» Work to complete
Reproduce word for word, from the entries below, the line with "#### 荆州智城APP", the line with "同事遇到问题都会协助解决，遇到不熟悉的问题，知道如何去排查、定位、解决问题。", and every line between them, and nothing more.

──────── Records provided ────────

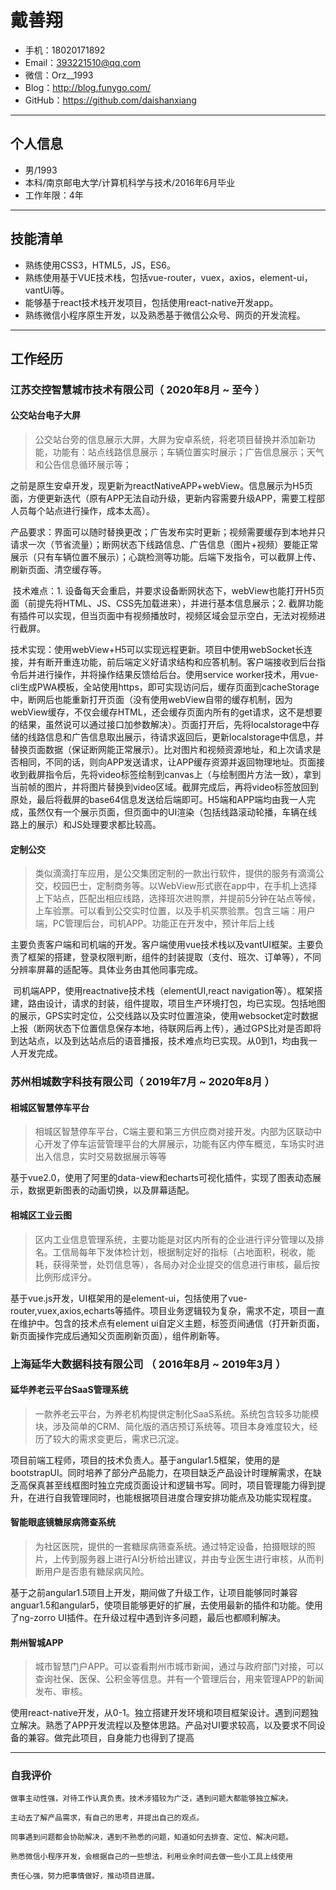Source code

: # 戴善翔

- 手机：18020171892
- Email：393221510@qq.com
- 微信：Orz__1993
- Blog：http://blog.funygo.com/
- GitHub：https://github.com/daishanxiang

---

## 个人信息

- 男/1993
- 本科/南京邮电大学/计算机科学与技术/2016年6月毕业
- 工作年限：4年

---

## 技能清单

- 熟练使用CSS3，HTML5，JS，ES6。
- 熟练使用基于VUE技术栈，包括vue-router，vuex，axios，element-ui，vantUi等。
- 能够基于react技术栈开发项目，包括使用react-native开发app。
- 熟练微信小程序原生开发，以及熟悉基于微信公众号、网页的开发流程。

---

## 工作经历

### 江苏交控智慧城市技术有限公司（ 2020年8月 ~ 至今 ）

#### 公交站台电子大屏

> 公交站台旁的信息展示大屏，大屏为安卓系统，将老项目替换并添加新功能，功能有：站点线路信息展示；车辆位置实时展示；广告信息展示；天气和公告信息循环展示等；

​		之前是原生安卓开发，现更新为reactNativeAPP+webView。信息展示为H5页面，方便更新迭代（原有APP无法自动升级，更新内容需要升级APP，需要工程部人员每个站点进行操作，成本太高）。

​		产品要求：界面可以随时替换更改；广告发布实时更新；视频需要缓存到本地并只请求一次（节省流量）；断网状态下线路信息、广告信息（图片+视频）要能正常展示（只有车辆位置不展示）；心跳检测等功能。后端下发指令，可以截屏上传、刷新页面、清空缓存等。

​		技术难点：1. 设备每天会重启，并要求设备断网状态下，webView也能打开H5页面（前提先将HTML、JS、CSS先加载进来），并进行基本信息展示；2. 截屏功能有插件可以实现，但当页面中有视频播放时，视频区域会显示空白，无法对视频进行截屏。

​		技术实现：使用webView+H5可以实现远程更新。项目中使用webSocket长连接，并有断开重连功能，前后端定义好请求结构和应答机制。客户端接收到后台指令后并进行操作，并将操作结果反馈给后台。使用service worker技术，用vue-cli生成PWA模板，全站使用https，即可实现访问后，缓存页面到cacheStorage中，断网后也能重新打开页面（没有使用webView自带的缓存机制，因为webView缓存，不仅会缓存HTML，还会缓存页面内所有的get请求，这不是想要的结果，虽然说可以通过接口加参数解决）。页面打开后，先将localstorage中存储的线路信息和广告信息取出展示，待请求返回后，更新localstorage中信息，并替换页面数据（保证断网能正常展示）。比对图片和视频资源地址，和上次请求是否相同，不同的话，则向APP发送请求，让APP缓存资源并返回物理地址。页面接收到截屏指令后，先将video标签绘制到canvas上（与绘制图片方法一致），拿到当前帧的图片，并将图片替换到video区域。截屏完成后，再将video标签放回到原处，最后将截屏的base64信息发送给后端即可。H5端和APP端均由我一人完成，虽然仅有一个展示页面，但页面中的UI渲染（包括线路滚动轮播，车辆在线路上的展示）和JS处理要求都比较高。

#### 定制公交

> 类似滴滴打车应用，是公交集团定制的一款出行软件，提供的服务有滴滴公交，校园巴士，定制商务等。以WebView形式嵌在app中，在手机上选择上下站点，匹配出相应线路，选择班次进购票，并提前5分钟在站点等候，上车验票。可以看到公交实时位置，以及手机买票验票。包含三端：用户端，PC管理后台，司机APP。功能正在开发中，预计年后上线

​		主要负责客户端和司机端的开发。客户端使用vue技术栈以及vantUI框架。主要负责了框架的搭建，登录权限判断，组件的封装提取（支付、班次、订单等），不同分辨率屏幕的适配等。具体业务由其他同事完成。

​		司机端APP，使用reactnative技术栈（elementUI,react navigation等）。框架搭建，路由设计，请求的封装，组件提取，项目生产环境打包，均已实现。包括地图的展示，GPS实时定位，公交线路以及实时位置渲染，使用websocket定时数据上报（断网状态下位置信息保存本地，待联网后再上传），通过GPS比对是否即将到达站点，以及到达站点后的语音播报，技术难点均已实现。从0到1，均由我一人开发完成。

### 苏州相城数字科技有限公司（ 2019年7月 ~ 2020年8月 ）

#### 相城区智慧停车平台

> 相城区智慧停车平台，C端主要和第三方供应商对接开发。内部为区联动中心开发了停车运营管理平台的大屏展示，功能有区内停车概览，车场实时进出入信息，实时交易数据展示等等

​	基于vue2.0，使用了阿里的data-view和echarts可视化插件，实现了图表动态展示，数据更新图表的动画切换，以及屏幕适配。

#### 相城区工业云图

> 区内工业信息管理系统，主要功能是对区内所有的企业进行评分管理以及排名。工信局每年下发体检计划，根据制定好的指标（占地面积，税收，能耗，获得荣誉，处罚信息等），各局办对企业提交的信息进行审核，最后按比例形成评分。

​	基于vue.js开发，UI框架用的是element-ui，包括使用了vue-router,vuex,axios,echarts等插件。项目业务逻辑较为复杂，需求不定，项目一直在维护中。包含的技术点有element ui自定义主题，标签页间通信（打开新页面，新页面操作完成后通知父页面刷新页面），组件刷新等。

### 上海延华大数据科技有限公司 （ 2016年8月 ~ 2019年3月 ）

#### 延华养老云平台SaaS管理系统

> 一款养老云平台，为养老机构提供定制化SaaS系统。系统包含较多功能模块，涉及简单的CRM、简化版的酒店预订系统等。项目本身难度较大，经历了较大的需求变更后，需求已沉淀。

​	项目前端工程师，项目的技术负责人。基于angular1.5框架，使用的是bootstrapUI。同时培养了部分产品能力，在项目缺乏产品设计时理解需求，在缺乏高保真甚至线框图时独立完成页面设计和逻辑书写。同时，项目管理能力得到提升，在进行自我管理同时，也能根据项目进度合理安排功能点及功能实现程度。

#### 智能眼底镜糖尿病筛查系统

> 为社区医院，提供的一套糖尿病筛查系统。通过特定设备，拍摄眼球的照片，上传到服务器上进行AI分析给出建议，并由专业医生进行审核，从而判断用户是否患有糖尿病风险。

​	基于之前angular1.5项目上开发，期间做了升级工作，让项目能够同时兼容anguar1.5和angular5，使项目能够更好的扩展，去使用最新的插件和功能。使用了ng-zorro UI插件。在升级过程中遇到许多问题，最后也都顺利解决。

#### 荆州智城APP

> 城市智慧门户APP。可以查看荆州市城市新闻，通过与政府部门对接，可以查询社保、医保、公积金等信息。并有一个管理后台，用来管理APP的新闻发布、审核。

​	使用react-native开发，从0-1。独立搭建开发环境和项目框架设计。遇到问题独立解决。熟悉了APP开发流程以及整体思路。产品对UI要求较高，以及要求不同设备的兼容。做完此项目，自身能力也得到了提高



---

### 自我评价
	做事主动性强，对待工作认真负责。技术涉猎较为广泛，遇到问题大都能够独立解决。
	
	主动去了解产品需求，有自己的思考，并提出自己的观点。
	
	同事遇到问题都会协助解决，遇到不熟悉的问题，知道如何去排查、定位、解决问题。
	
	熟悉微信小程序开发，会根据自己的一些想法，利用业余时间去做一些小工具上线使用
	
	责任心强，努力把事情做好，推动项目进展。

────────

» Task response
#### 荆州智城APP

> 城市智慧门户APP。可以查看荆州市城市新闻，通过与政府部门对接，可以查询社保、医保、公积金等信息。并有一个管理后台，用来管理APP的新闻发布、审核。

​	使用react-native开发，从0-1。独立搭建开发环境和项目框架设计。遇到问题独立解决。熟悉了APP开发流程以及整体思路。产品对UI要求较高，以及要求不同设备的兼容。做完此项目，自身能力也得到了提高



---

### 自我评价
	做事主动性强，对待工作认真负责。技术涉猎较为广泛，遇到问题大都能够独立解决。
	
	主动去了解产品需求，有自己的思考，并提出自己的观点。
	
	同事遇到问题都会协助解决，遇到不熟悉的问题，知道如何去排查、定位、解决问题。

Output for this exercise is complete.